My theory about how coaches feel about the issues roiling the NCAA and schools right now – primarily amateurism and unionization – is that the coaches don’t oppose the players’ interests out of a lack of sympathy (Dabo Swinney’s “they’re lucky to be here” attitude notwithstanding), so much as they don’t relish the potential threat to their control resolution of these issues might pose.
So that, plus what’s probably a lack of general understanding or attention to the issues, is probably why you don’t hear coaches dismiss the need for an antitrust exemption for college sports. Judging from a comment from Wisconsin chancellor Rebecca Blank, maybe they should brush up on the issue.
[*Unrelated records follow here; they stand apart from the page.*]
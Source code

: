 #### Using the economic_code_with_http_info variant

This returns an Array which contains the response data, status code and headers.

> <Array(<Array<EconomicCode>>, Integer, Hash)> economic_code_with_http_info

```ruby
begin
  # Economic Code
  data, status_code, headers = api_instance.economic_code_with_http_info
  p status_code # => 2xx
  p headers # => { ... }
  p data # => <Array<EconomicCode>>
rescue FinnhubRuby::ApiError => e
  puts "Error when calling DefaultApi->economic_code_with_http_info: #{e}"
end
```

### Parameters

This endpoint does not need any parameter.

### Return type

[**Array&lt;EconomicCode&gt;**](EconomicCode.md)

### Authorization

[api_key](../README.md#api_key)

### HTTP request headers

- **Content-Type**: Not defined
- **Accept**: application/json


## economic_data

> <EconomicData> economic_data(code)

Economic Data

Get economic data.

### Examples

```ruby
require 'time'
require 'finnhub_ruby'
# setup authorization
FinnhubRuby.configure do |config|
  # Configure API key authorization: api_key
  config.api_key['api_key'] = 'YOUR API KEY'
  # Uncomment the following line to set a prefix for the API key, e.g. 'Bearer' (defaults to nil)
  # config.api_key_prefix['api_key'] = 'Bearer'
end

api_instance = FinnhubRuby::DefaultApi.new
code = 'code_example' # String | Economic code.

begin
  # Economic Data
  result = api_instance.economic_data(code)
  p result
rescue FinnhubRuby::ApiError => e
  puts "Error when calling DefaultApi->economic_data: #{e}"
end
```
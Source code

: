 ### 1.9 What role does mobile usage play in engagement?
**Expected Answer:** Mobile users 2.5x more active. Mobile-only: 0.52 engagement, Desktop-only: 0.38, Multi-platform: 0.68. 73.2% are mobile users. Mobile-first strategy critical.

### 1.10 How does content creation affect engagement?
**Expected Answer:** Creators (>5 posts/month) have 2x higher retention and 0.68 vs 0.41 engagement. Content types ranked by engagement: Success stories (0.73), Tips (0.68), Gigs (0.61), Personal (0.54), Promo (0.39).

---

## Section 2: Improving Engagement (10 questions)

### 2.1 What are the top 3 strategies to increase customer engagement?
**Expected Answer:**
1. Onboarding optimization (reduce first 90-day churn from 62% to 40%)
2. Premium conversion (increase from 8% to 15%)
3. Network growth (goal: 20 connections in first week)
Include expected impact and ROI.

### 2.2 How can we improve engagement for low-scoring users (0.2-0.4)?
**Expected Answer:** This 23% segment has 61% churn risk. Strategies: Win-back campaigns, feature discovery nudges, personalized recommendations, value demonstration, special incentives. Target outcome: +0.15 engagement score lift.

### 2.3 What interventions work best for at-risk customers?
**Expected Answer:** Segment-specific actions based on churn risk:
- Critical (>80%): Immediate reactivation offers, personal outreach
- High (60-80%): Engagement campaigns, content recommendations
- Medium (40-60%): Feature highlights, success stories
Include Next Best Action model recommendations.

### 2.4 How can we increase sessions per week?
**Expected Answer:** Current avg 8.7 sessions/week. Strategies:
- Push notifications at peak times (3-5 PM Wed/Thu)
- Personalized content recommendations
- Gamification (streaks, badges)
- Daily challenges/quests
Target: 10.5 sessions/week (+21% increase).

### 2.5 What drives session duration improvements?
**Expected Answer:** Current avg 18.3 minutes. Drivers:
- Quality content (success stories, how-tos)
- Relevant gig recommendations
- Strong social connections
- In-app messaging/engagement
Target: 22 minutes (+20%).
Blank, chancellor since 2013, has given the issue of coaches’ salaries a good deal of thought — and she offers a radical fix.
“Coaches are being paid, especially in a couple of big sports, increasingly like professional leagues,” she says. “It immediately raises the question of, ‘Why aren’t your athletes being paid similarly?’ If I could redo this, I would try to get some sort of antitrust exemption here and say, ‘We run a college sports program — and college sports programs are different. And we do have the right to cap salaries, given the salary levels that exist elsewhere around the university.’
“And the expectation is that these students are students, as well as athletes, meaning it is not a for-profit program. People who want to make those kinds of salaries need to be in professional sports. I’m a losing voice on that right now. … I don’t think anyone believes it’s going to happen.”
Although she expresses an attitude that’s been expressed before by college administrators, Cheek isn’t exactly a tyro when it comes to economic issues. She was acting secretary of commerce in the Obama administration and holds a doctorate in economics from Massachusetts Institute of Technology.
Coaches aren’t the only people who like control, you know.